Em muitos produtos, o microtexto representa também uma ótima oportunidade para expressar a personalidade da marca. Apesar da limitação de pixels e caracteres dos microtextos, a escolha certa das palavras pode ajudar a transmitir alguns dos valores da marca para seus usuários (como o exemplo do Facebook “Like” no início do post).
O Mailchimp, por exemplo, usa cada oportunidade que tem para expressar sua personalidade. Eles inclusive publicaram um guia sobre tom de voz para quem costuma redigir e-mail marketing.
Abaixo mais algumas boas dicas deste artigo do UX Matters sobre o impacto dos textos na experiência do usuário, do ponto de vista emocional.
Comunique benefícios, não funcionalidades
Se você explica para as pessoas o porquê de você estar pedindo para elas fazerem algo, é muito mais provável que elas acatem. É um pequeno truque de texto que você pode fazer e, imediatamente, soar mais inteligente. Em redação, há sempre dois elementos: funcionalidades e benefícios. O primeiro é sobre o que um produto faz. O segundo é sobre o que ele permite você fazer.
Fale a linguagem dos seus usuários
As pessoas respondem bem a palavras, frases e tons de voz dependendo da própria personalidade delas, e não porque você escolheu a palavra certa. É nessa hora que as personas são úteis. Elas te ajudam a se comunicar com os usuários de uma forma natural e lógica para eles. E isso resulta em uma melhor experiência do usuário. Você não diz para uma criança “essa afirmação é ilógica e, portanto, inválida”. Você diz “não é assim que funciona, deixa eu te explicar”.
Mantenha os textos curtos
Aqui voltamos ao tema “microtextos”: mantenha seus textos curtos. Clientes costumam sempre pedir mais palavras em uma página. Mas o texto sempre pode ser mais curto. E na maioria dos casos, textos mais curtos geram melhores resultados. Sempre que possível, reduza.

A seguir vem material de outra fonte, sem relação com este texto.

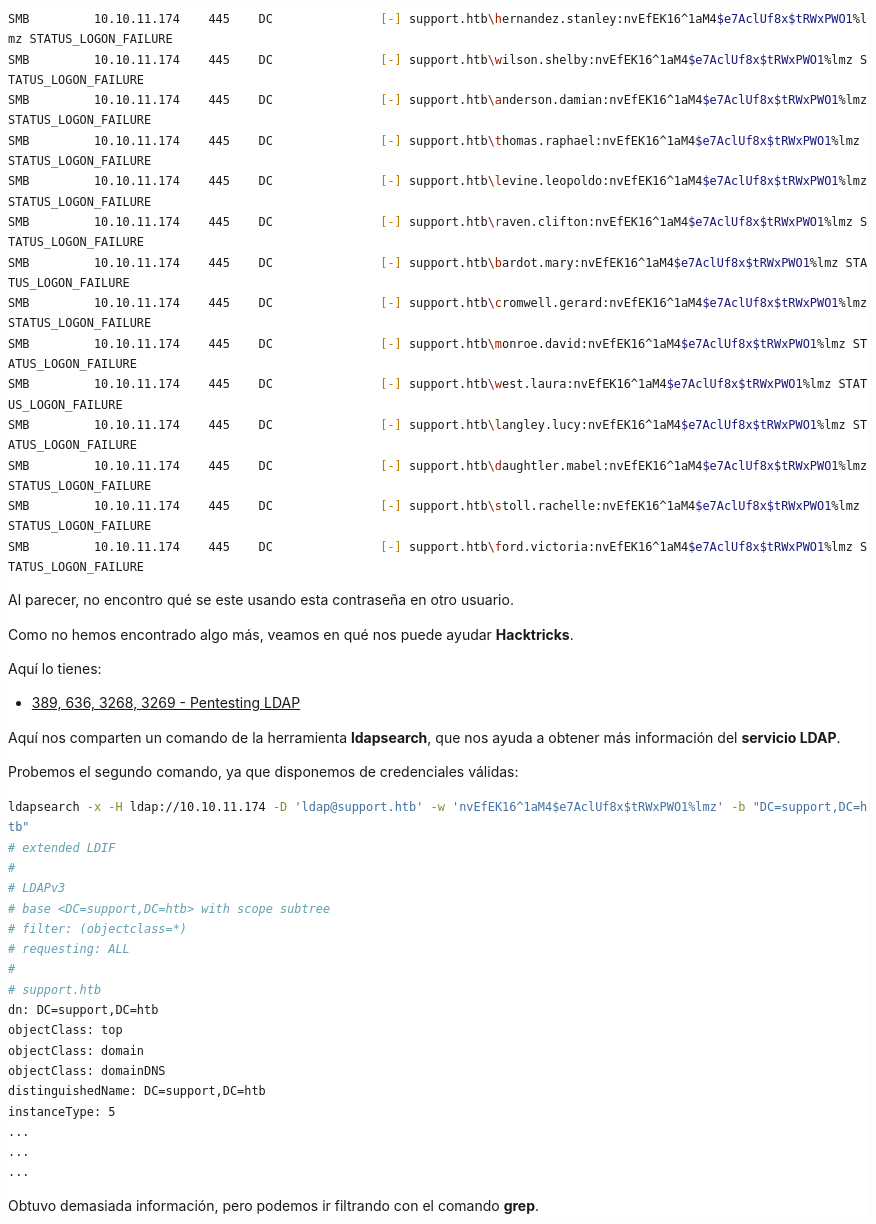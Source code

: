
 ```bash
SMB         10.10.11.174    445    DC               [-] support.htb\hernandez.stanley:nvEfEK16^1aM4$e7AclUf8x$tRWxPWO1%lmz STATUS_LOGON_FAILURE 
SMB         10.10.11.174    445    DC               [-] support.htb\wilson.shelby:nvEfEK16^1aM4$e7AclUf8x$tRWxPWO1%lmz STATUS_LOGON_FAILURE 
SMB         10.10.11.174    445    DC               [-] support.htb\anderson.damian:nvEfEK16^1aM4$e7AclUf8x$tRWxPWO1%lmz STATUS_LOGON_FAILURE 
SMB         10.10.11.174    445    DC               [-] support.htb\thomas.raphael:nvEfEK16^1aM4$e7AclUf8x$tRWxPWO1%lmz STATUS_LOGON_FAILURE 
SMB         10.10.11.174    445    DC               [-] support.htb\levine.leopoldo:nvEfEK16^1aM4$e7AclUf8x$tRWxPWO1%lmz STATUS_LOGON_FAILURE 
SMB         10.10.11.174    445    DC               [-] support.htb\raven.clifton:nvEfEK16^1aM4$e7AclUf8x$tRWxPWO1%lmz STATUS_LOGON_FAILURE 
SMB         10.10.11.174    445    DC               [-] support.htb\bardot.mary:nvEfEK16^1aM4$e7AclUf8x$tRWxPWO1%lmz STATUS_LOGON_FAILURE 
SMB         10.10.11.174    445    DC               [-] support.htb\cromwell.gerard:nvEfEK16^1aM4$e7AclUf8x$tRWxPWO1%lmz STATUS_LOGON_FAILURE 
SMB         10.10.11.174    445    DC               [-] support.htb\monroe.david:nvEfEK16^1aM4$e7AclUf8x$tRWxPWO1%lmz STATUS_LOGON_FAILURE 
SMB         10.10.11.174    445    DC               [-] support.htb\west.laura:nvEfEK16^1aM4$e7AclUf8x$tRWxPWO1%lmz STATUS_LOGON_FAILURE 
SMB         10.10.11.174    445    DC               [-] support.htb\langley.lucy:nvEfEK16^1aM4$e7AclUf8x$tRWxPWO1%lmz STATUS_LOGON_FAILURE 
SMB         10.10.11.174    445    DC               [-] support.htb\daughtler.mabel:nvEfEK16^1aM4$e7AclUf8x$tRWxPWO1%lmz STATUS_LOGON_FAILURE 
SMB         10.10.11.174    445    DC               [-] support.htb\stoll.rachelle:nvEfEK16^1aM4$e7AclUf8x$tRWxPWO1%lmz STATUS_LOGON_FAILURE 
SMB         10.10.11.174    445    DC               [-] support.htb\ford.victoria:nvEfEK16^1aM4$e7AclUf8x$tRWxPWO1%lmz STATUS_LOGON_FAILURE
```
Al parecer, no encontro qué se este usando esta contraseña en otro usuario.

Como no hemos encontrado algo más, veamos en qué nos puede ayudar **Hacktricks**.

Aquí lo tienes:
* <a href="https://book.hacktricks.xyz/network-services-pentesting/pentesting-ldap#enumeration" target="_blank">389, 636, 3268, 3269 - Pentesting LDAP</a>

Aquí nos comparten un comando de la herramienta **ldapsearch**, que nos ayuda a obtener más información del **servicio LDAP**.

Probemos el segundo comando, ya que disponemos de credenciales válidas:
```bash
ldapsearch -x -H ldap://10.10.11.174 -D 'ldap@support.htb' -w 'nvEfEK16^1aM4$e7AclUf8x$tRWxPWO1%lmz' -b "DC=support,DC=htb"
# extended LDIF
#
# LDAPv3
# base <DC=support,DC=htb> with scope subtree
# filter: (objectclass=*)
# requesting: ALL
#
# support.htb
dn: DC=support,DC=htb
objectClass: top
objectClass: domain
objectClass: domainDNS
distinguishedName: DC=support,DC=htb
instanceType: 5
...
...
...
```
Obtuvo demasiada información, pero podemos ir filtrando con el comando **grep**.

Password é “sEnSíVeL” a maiúsculas e minúsculas.
Texto é uma peça fundamental da experiência do usuário, às vezes negligenciada por profissionais de UX depois que “o wireframe com lorem ipsum” foi entregue.
Acompanhar o desenvolvimento dos textos que serão exibidos na interface é importante não só para garantir boa usabilidade, mas também para ter certeza que texto e imagem estão trabalhando juntos para transmitir uma mensagem alinhada com o tom de voz da marca.